Re: Focused and Fearless- read it?

Postby limbo » Mon Feb 08, 2010 6:04 pm

AdvaitaJ wrote:With regards to Catherine's connection of jhana to Vipassana, my recollection is that she repeatedly made the point that practicing jhana without using the experience to gain insight would be merely self-indulgent "blissing out". The intensity with which she makes those statements makes me most curious about her experiences.

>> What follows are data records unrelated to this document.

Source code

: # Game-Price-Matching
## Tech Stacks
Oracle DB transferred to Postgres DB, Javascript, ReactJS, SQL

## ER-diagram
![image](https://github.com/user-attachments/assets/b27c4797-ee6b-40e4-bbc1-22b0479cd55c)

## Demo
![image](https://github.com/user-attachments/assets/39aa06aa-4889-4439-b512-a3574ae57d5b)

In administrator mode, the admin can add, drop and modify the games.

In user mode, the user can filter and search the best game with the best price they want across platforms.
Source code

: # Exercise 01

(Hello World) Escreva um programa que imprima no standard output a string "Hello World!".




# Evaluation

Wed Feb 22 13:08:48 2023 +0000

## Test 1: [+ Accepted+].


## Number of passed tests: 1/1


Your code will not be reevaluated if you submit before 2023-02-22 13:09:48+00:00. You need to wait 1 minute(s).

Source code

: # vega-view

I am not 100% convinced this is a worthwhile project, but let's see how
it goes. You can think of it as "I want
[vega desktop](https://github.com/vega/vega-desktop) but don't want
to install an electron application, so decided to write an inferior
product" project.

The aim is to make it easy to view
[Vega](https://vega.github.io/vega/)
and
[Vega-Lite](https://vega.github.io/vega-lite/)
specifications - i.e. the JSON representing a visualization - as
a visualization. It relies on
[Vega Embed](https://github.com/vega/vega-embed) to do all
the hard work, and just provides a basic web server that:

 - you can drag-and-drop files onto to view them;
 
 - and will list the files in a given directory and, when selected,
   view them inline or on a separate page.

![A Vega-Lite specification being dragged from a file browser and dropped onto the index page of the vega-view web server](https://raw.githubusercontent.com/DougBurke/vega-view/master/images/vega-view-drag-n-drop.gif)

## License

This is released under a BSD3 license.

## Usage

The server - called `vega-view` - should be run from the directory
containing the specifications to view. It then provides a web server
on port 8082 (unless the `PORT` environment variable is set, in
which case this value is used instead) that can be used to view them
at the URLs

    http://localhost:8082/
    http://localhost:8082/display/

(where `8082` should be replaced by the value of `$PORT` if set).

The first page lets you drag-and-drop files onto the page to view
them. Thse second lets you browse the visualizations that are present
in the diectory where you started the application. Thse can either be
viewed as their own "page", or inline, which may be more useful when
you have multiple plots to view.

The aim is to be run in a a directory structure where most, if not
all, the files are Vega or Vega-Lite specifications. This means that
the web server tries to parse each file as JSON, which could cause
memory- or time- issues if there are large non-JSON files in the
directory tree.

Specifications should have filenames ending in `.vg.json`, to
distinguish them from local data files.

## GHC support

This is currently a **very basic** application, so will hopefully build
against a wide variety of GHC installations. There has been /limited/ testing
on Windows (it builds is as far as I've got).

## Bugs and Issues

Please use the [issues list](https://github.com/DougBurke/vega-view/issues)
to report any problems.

This is actually a commonly used warning when talking about jhanas and is often used as one of the reasons why teachers in the west do not teach jhana and actually see jhana as a potential trap on the path. I don't know what Catherine's specific experiences were like but this warning is by no means unique to her.
limbo
 
Posts: 4
Joined: Tue Jan 19, 2010 7:39 pm

Re: Focused and Fearless- read it?

Postby Kenshou » Mon Feb 08, 2010 6:19 pm

It is really common. As I quote from Leigh Bransington, "An interesting thing that I have observed that holds for most teachers of Jhana is that they tend to regard all Jhana methods with concentration levels less than their own as "not authentic, not real Jhanas", and they tend to regard all methods with concentration levels stronger than their own as "indulging, not useful."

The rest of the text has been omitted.